Now that many of us are working from home, we are being bombarded with ads and offers to be safe, and use a VPN. This is a scare tactic. VPNs are totally redundant for MOST purposes.

What is a VPN?

A  Virtual private network (VPN) is a secure tunnel that encrypts traffic between its endpoints. If traffic is already encrypted between your computer and a destination, a VPN is totally redundant.
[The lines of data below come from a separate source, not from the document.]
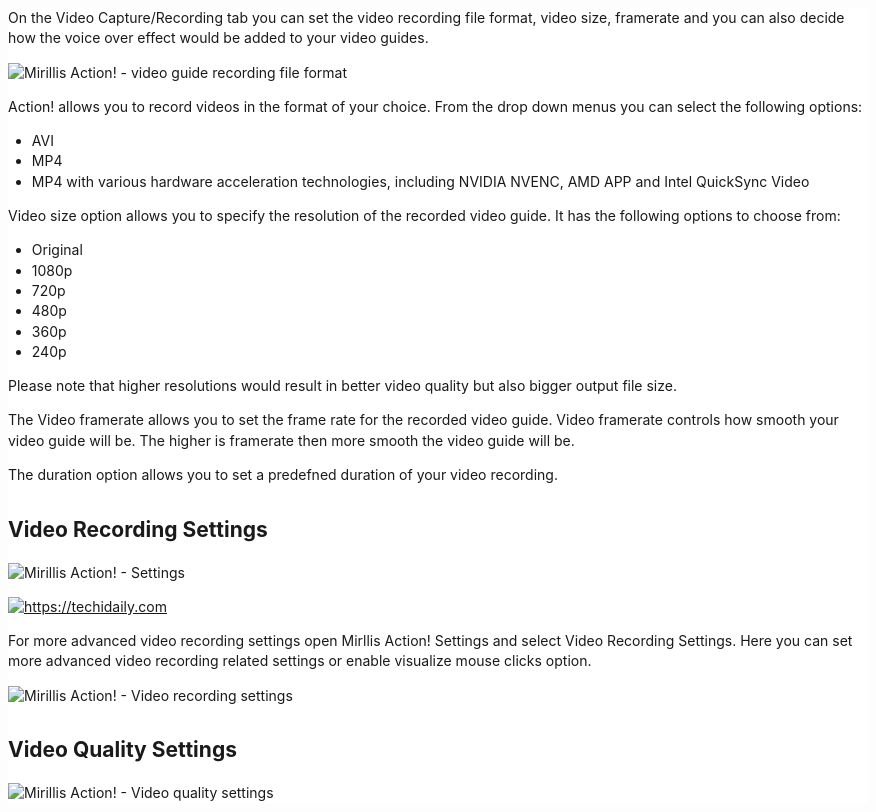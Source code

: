  On the Video Capture/Recording tab you can set the video recording file format, video size, framerate and you can also decide how the voice over effect would be added to your video guides. 

![Mirillis Action! - video guide recording file format](https://mirillis.com/res/old/gfx/tutorials/howto/v1.png) 

 Action! allows you to record videos in the format of your choice. From the drop down menus you can select the following options:

* AVI
* MP4
* MP4 with various hardware acceleration technologies, including NVIDIA NVENC, AMD APP and Intel QuickSync Video

 Video size option allows you to specify the resolution of the recorded video guide. It has the following options to choose from:

* Original
* 1080p
* 720p
* 480p
* 360p
* 240p

Please note that higher resolutions would result in better video quality but also bigger output file size.

 The Video framerate allows you to set the frame rate for the recorded video guide. Video framerate controls how smooth your video guide will be. The higher is framerate then more smooth the video guide will be. 

 The duration option allows you to set a predefned duration of your video recording. 

##  Video Recording Settings

![Mirillis Action! - Settings](https://mirillis.com/res/old/gfx/tutorials/howto/v4.png) 


<a href="https://dhgate.sjv.io/c/5597632/1186864/12108" target="_top" id="1186864">
  <img src="//a.impactradius-go.com/display-ad/12108-1186864" border="0" alt="https://techidaily.com" width="728" height="90"/>
</a>
<img height="0" width="0" src="https://dhgate.sjv.io/i/5597632/1186864/12108" style="position:absolute;visibility:hidden;" border="0" />


 For more advanced video recording settings open Mirllis Action! Settings and select Video Recording Settings. Here you can set more advanced video recording related settings or enable visualize mouse clicks option. 

![Mirillis Action! - Video recording settings](https://mirillis.com/res/old/gfx/tutorials/howto/v5.png) 

## Video Quality Settings

![Mirillis Action! - Video quality settings](https://mirillis.com/res/old/gfx/tutorials/howto/v6.png) 
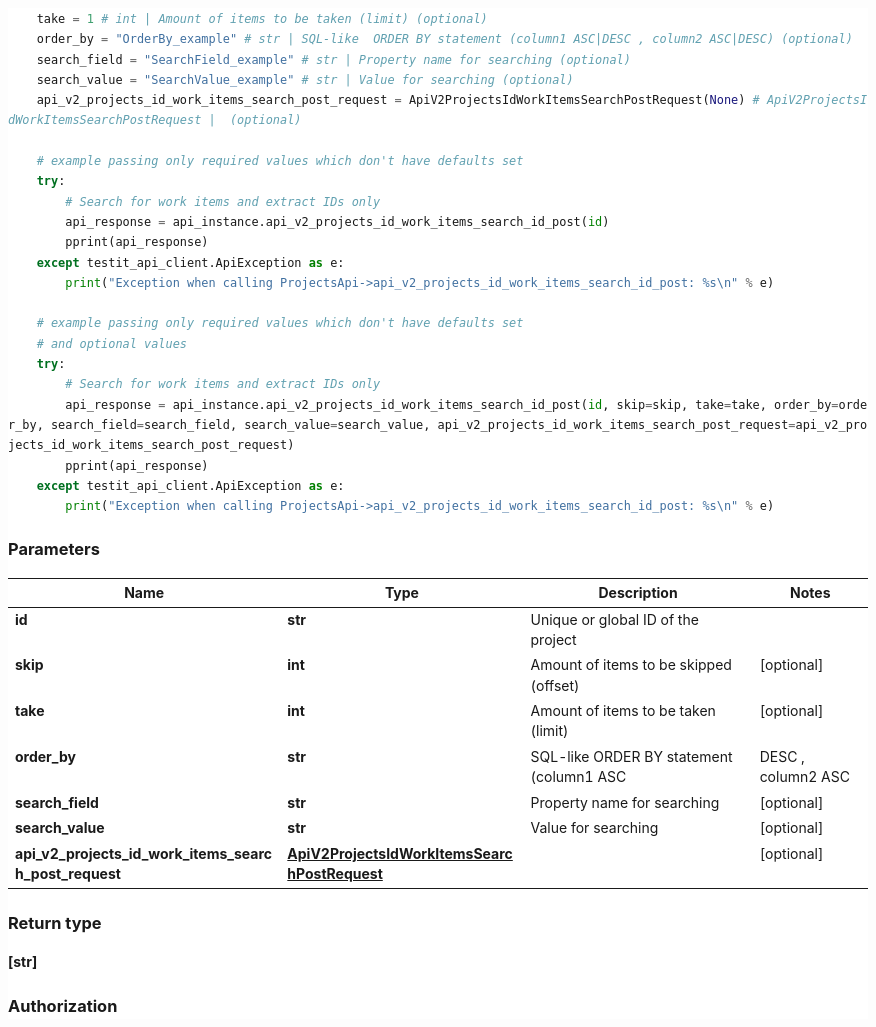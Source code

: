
 ```python
    take = 1 # int | Amount of items to be taken (limit) (optional)
    order_by = "OrderBy_example" # str | SQL-like  ORDER BY statement (column1 ASC|DESC , column2 ASC|DESC) (optional)
    search_field = "SearchField_example" # str | Property name for searching (optional)
    search_value = "SearchValue_example" # str | Value for searching (optional)
    api_v2_projects_id_work_items_search_post_request = ApiV2ProjectsIdWorkItemsSearchPostRequest(None) # ApiV2ProjectsIdWorkItemsSearchPostRequest |  (optional)

    # example passing only required values which don't have defaults set
    try:
        # Search for work items and extract IDs only
        api_response = api_instance.api_v2_projects_id_work_items_search_id_post(id)
        pprint(api_response)
    except testit_api_client.ApiException as e:
        print("Exception when calling ProjectsApi->api_v2_projects_id_work_items_search_id_post: %s\n" % e)

    # example passing only required values which don't have defaults set
    # and optional values
    try:
        # Search for work items and extract IDs only
        api_response = api_instance.api_v2_projects_id_work_items_search_id_post(id, skip=skip, take=take, order_by=order_by, search_field=search_field, search_value=search_value, api_v2_projects_id_work_items_search_post_request=api_v2_projects_id_work_items_search_post_request)
        pprint(api_response)
    except testit_api_client.ApiException as e:
        print("Exception when calling ProjectsApi->api_v2_projects_id_work_items_search_id_post: %s\n" % e)
```


### Parameters

Name | Type | Description  | Notes
------------- | ------------- | ------------- | -------------
 **id** | **str**| Unique or global ID of the project |
 **skip** | **int**| Amount of items to be skipped (offset) | [optional]
 **take** | **int**| Amount of items to be taken (limit) | [optional]
 **order_by** | **str**| SQL-like  ORDER BY statement (column1 ASC|DESC , column2 ASC|DESC) | [optional]
 **search_field** | **str**| Property name for searching | [optional]
 **search_value** | **str**| Value for searching | [optional]
 **api_v2_projects_id_work_items_search_post_request** | [**ApiV2ProjectsIdWorkItemsSearchPostRequest**](ApiV2ProjectsIdWorkItemsSearchPostRequest.md)|  | [optional]

### Return type

**[str]**

### Authorization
  • For the past year or so, almost all Web addresses URLs) use encryption, as evidenced by https:// in the URL, and a closed lock in the address bar:

  • By law, all financial transactions must be encrypted, and generally require two forms of authentication.
  • All reputable mail servers require at least encryption of your credentials (TLS), and usually full encryption (SSL). Check your mail settings to be sure you have taken advantage of these things. Below is my Thunderbird setting for gmail:


What is the other endpoint of the VPN?

A VPN only encrypts traffic between you and the endpoint. But where is that endpoint? It is at the VPN provider! From there, the traffic goes unencrypted (by the VPN) to its destination. What good is this?

Well, there is a good use case for a VPN—connection to your employer. A VPN provided by your employer encrypts everything between your computer and the employer's internet portal. This can serve several purposes:

  1. All your traffic going through the tunnel can be unencrypted, so that the employer can snoop and see whether sensitive material is leaking into or out of the company. This is used by a local defense factory.
  2. The VPN software can isolate the user's computer from his local network resources to provide additional security for the company.
  3. The company can scan the user's computer through the VPN to detect malware.

In the above cases, the company pays for and provides the VPN software.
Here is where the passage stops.